Exercise objective — Give the number of lines in these entries that contain "paid", and nothing more.
*** Opening Given data ***
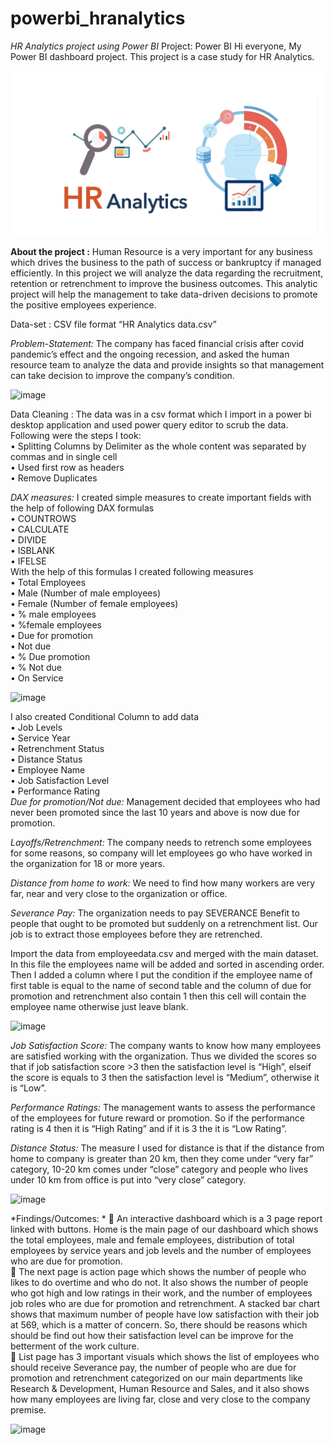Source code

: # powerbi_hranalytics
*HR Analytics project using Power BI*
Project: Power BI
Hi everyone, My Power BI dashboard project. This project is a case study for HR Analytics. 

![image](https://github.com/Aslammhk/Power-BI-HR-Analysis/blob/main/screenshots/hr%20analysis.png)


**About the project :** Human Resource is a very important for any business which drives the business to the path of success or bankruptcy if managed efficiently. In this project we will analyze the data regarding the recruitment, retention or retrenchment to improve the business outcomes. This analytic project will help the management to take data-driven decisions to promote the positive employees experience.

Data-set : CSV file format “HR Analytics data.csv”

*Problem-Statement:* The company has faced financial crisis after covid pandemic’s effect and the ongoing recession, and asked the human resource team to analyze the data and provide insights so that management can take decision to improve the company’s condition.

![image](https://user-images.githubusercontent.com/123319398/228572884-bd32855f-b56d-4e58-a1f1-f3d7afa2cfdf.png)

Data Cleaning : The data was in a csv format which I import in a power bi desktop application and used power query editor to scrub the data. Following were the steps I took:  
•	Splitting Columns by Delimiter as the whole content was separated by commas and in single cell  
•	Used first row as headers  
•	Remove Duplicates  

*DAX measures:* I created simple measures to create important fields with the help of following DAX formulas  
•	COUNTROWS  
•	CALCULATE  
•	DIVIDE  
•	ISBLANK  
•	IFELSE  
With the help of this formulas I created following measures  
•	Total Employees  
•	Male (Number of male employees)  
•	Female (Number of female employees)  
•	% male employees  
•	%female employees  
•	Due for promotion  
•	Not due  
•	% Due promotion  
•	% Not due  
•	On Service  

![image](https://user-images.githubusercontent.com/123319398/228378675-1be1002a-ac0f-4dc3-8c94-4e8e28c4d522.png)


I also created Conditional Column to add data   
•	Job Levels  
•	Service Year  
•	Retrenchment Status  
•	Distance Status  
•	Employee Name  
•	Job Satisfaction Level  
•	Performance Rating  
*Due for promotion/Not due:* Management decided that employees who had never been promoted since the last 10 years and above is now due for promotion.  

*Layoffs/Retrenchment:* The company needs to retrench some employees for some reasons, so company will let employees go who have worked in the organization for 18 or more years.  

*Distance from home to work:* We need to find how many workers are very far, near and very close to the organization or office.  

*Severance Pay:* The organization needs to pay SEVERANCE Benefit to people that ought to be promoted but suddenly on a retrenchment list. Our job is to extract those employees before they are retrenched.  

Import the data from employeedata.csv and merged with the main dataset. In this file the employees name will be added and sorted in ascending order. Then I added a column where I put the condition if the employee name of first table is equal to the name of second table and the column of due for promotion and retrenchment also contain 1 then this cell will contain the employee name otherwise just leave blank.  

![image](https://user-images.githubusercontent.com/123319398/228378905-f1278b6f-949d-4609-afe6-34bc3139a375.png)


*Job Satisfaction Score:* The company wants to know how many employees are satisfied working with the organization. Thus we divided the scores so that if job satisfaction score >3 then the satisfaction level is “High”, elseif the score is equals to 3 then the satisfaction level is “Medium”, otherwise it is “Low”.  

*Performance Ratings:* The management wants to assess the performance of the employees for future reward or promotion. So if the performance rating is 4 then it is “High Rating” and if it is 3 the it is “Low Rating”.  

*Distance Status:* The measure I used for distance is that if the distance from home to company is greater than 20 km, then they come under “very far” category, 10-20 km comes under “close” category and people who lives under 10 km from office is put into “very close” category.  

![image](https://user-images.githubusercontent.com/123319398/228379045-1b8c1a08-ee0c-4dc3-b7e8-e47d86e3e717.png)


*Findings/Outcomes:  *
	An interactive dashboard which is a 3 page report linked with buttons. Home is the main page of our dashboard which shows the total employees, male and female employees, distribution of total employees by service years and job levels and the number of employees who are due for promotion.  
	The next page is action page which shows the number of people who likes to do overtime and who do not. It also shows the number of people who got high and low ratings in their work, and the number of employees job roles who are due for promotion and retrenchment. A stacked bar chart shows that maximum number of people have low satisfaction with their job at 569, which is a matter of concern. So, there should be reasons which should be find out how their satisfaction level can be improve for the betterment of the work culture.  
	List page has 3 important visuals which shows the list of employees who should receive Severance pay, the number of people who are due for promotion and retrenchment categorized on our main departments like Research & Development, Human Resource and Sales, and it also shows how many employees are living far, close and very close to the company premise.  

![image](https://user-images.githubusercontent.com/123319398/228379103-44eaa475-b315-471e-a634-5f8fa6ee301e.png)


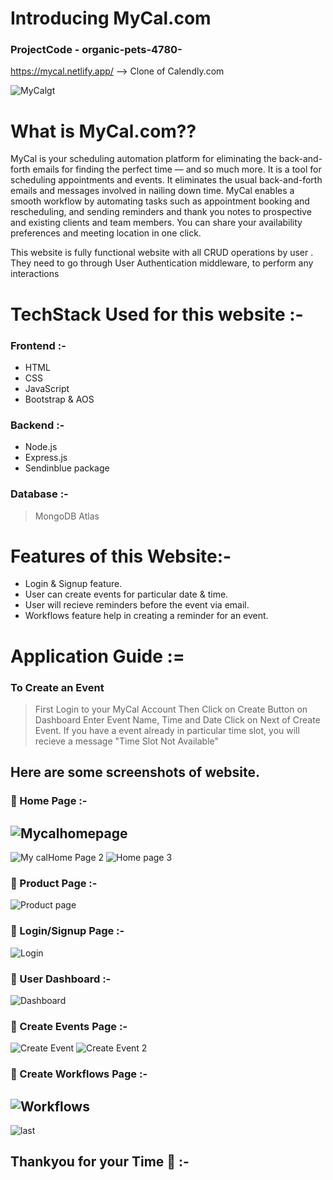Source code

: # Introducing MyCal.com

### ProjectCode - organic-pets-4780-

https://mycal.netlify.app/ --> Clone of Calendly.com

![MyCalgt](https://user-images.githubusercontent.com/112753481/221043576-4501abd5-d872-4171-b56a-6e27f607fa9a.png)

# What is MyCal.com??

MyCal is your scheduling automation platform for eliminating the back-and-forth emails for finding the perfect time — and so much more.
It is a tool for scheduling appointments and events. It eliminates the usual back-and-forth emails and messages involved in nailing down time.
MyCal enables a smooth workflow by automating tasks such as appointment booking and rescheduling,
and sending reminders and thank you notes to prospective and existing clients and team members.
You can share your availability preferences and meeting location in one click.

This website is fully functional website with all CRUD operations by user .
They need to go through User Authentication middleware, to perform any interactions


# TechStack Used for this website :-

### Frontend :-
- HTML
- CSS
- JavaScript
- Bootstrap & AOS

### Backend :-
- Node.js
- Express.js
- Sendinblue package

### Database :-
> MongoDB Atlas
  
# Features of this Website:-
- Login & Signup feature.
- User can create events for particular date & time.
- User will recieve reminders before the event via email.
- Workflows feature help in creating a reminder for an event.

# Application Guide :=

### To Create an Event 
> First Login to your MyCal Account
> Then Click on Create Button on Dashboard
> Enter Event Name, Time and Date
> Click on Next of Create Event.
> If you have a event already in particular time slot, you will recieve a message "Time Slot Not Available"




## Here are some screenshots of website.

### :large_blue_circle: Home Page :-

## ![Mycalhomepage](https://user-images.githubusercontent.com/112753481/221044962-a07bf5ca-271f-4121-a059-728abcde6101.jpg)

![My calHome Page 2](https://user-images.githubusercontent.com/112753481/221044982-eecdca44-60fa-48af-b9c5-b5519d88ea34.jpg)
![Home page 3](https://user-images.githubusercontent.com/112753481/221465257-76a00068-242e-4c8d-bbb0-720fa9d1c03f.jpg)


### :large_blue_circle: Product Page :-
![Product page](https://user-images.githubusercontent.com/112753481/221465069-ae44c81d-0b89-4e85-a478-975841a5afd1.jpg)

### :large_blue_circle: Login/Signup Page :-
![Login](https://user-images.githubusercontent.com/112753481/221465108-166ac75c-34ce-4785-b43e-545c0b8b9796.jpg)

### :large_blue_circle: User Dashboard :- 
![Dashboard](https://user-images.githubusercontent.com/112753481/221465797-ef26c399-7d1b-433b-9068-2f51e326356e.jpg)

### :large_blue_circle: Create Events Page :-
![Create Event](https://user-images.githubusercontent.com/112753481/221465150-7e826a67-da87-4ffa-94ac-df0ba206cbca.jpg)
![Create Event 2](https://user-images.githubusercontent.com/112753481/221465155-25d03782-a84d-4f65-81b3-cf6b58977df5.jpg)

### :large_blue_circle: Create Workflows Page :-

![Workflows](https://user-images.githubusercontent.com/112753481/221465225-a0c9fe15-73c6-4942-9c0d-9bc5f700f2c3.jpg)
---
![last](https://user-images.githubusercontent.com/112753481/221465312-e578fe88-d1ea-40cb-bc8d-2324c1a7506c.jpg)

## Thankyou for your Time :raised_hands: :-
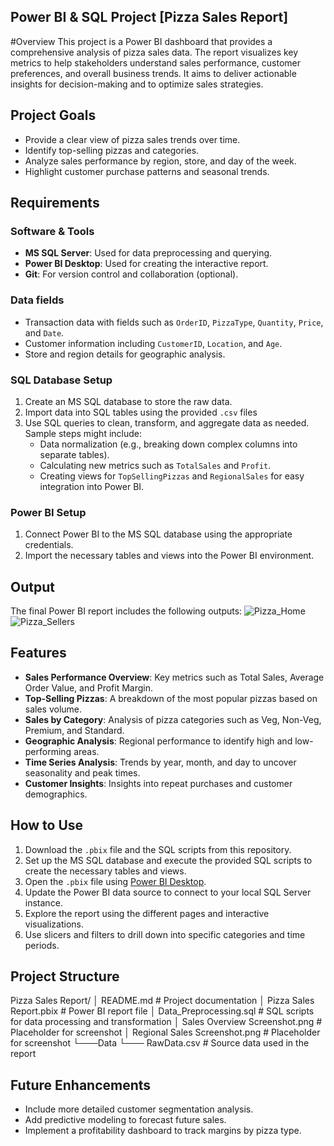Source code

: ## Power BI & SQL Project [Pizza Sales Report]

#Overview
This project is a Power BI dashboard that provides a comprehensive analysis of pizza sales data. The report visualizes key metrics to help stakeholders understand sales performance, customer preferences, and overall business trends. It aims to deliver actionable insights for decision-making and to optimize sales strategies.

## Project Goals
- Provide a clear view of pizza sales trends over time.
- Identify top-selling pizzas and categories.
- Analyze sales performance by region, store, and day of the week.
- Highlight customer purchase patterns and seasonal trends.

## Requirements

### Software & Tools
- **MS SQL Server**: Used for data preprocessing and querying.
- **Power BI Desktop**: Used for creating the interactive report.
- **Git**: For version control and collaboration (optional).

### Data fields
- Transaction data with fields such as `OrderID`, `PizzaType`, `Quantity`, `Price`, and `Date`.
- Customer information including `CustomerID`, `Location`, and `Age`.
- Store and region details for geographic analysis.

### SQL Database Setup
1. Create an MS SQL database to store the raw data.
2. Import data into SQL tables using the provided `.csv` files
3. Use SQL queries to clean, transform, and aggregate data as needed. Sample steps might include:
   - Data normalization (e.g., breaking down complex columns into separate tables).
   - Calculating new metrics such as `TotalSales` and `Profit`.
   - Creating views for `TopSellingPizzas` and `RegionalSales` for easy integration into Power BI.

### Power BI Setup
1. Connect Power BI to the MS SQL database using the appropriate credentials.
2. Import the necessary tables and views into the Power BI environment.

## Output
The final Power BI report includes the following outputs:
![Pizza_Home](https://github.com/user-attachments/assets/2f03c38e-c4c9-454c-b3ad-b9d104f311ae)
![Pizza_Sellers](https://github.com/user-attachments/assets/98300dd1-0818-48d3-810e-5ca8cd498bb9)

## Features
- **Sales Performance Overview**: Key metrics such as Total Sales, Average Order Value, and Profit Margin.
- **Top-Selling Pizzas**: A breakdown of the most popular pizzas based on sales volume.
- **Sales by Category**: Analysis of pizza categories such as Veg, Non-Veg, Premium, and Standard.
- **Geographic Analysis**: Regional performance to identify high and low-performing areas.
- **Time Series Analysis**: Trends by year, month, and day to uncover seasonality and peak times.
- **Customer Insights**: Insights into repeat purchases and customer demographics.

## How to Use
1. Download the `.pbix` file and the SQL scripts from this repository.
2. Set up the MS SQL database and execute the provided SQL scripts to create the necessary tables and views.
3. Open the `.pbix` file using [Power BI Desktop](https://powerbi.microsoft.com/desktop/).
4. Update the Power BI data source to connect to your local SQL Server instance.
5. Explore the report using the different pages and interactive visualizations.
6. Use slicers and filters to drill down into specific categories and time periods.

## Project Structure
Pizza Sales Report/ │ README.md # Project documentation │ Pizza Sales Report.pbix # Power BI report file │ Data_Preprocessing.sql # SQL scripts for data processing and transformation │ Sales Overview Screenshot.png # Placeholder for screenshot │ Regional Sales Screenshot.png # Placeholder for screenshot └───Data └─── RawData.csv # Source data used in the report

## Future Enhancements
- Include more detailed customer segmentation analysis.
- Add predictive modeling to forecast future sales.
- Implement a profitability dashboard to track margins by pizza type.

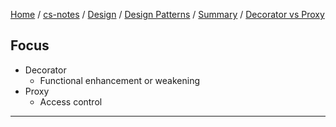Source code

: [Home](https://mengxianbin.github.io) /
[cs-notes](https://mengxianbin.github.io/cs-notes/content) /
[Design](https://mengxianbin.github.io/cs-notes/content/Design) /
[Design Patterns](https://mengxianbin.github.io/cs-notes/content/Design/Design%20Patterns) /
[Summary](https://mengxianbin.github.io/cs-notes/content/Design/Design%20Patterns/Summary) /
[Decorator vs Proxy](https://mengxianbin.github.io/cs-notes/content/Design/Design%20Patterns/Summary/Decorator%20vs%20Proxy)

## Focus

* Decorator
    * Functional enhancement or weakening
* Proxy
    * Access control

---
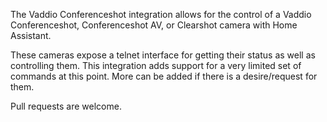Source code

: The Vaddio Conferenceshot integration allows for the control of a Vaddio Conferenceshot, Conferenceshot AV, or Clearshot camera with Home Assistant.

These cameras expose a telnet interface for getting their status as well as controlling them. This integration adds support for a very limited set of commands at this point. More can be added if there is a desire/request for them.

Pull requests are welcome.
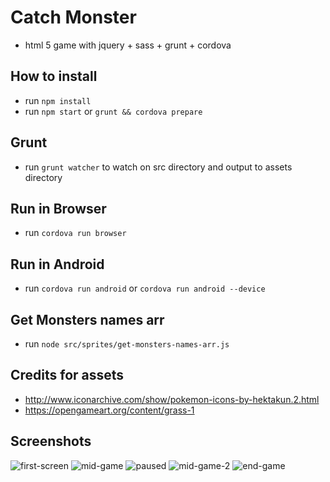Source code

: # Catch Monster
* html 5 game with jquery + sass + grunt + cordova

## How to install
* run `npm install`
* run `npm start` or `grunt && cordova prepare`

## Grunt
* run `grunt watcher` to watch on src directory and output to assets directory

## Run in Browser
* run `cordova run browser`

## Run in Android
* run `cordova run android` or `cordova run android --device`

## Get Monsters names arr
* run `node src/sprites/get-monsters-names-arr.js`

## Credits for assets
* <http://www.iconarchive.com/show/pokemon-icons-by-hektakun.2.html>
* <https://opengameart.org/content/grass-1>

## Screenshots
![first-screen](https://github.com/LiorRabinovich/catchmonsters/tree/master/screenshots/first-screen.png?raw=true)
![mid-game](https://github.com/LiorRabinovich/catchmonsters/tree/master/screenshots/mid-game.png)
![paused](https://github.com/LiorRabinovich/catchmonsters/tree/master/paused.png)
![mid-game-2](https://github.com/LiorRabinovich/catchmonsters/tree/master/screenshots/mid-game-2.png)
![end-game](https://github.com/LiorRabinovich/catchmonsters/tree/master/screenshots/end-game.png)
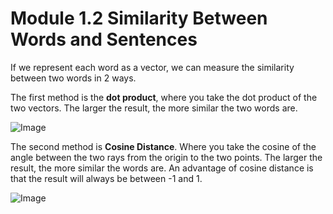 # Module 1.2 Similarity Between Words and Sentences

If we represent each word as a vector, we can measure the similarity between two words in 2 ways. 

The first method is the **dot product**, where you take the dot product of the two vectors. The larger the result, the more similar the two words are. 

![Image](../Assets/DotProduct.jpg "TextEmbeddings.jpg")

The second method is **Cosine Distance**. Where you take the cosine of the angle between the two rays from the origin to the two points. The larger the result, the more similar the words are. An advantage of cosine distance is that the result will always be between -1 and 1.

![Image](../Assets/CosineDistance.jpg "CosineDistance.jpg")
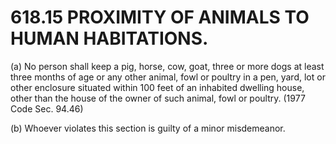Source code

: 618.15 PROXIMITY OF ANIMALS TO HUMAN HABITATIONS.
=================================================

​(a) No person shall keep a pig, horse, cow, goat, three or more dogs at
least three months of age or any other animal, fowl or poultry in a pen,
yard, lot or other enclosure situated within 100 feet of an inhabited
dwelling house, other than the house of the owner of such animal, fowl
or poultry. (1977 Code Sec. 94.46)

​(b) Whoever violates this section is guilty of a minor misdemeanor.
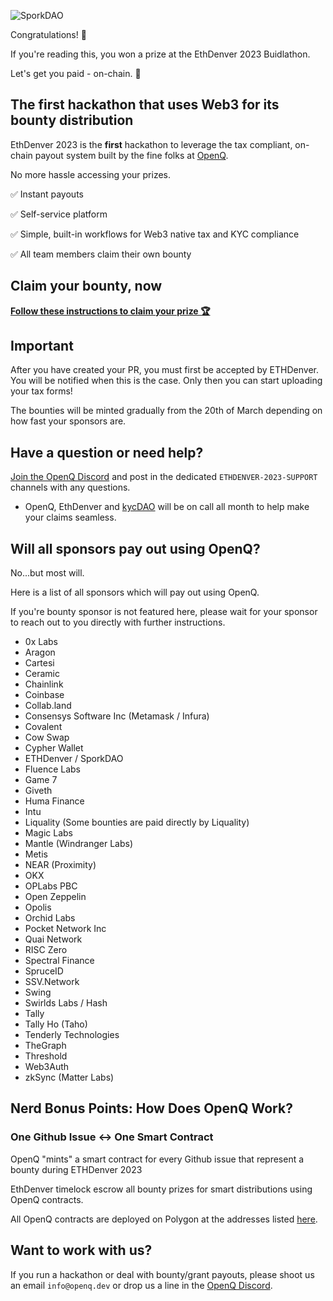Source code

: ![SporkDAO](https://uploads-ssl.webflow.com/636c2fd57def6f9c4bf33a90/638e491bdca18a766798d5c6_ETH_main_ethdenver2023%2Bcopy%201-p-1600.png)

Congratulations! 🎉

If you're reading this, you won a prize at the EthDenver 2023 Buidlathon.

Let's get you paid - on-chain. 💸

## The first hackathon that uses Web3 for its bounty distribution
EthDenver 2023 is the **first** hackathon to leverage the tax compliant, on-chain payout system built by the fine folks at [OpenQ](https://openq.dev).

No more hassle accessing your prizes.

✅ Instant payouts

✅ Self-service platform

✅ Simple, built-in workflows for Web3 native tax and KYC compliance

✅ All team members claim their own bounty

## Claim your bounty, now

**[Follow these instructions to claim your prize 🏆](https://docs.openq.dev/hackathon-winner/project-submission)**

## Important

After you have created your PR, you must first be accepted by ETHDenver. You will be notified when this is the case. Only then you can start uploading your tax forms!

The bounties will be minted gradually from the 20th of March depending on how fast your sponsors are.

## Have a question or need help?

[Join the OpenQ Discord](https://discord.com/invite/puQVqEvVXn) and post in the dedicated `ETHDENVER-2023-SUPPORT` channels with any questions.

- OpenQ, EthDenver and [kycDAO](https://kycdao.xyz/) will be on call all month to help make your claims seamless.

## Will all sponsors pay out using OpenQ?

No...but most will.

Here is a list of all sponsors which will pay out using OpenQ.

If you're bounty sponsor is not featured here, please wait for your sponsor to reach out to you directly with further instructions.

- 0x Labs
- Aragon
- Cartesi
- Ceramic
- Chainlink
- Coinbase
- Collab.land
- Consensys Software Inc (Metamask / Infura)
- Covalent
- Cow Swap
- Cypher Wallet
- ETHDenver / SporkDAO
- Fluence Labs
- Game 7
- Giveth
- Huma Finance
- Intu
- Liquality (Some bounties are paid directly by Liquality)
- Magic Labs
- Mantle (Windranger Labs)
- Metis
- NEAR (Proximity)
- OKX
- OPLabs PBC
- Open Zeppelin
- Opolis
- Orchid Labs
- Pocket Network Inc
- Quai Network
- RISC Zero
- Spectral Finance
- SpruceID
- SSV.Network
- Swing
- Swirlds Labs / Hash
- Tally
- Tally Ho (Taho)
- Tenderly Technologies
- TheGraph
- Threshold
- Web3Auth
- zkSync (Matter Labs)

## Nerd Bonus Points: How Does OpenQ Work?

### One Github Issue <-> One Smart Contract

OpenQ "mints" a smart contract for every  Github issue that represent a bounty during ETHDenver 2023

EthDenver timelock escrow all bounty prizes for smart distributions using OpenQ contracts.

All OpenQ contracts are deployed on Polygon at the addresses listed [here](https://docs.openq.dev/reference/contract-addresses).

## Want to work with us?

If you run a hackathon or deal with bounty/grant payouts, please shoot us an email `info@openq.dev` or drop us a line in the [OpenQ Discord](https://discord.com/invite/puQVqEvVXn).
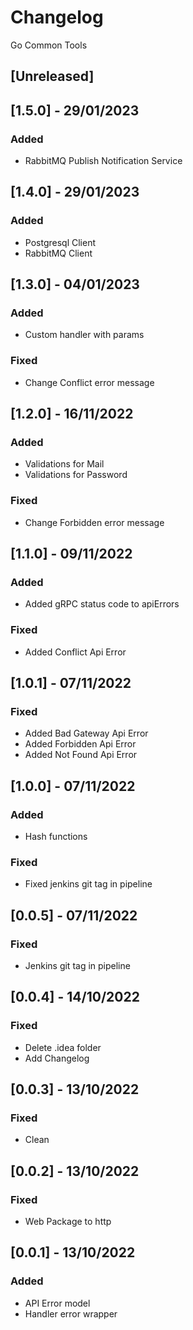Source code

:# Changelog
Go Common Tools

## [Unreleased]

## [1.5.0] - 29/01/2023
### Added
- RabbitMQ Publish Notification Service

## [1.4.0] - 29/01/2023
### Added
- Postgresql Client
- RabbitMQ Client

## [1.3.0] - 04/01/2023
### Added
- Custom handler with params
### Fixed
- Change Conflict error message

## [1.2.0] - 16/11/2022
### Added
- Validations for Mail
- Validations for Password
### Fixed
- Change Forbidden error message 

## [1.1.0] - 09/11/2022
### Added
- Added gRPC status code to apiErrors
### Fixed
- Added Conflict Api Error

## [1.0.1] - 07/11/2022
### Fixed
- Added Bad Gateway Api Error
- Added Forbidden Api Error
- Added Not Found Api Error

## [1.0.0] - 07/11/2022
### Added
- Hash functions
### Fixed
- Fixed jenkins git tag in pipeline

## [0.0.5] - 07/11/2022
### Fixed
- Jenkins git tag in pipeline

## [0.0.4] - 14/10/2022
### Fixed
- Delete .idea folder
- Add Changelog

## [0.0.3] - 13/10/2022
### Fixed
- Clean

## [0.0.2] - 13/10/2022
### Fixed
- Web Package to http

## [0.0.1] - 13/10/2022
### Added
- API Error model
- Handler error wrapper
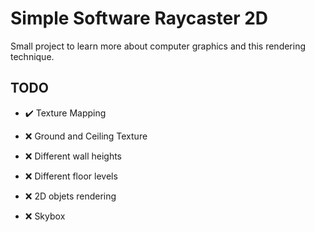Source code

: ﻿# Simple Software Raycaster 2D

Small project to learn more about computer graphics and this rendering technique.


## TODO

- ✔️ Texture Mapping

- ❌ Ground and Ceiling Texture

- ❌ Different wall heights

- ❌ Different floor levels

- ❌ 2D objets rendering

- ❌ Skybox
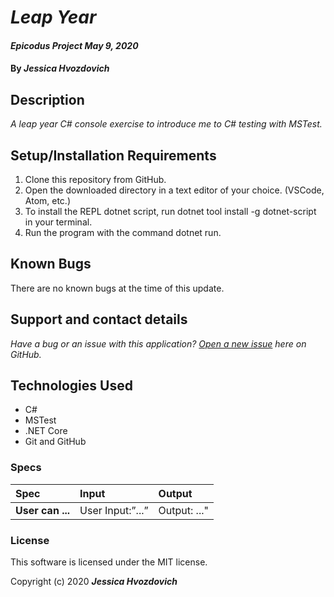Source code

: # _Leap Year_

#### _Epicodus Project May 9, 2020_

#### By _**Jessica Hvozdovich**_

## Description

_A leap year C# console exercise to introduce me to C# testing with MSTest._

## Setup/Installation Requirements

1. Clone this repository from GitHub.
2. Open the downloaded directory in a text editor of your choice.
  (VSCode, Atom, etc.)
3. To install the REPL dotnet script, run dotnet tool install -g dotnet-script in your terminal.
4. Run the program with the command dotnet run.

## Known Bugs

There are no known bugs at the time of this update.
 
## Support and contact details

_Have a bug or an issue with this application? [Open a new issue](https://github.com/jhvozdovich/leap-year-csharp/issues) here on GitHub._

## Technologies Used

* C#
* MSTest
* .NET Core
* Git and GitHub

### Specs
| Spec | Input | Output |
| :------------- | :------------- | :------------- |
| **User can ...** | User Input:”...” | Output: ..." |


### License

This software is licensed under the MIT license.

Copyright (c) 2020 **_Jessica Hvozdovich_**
*** Closing Given data ***
Exercise solution — 2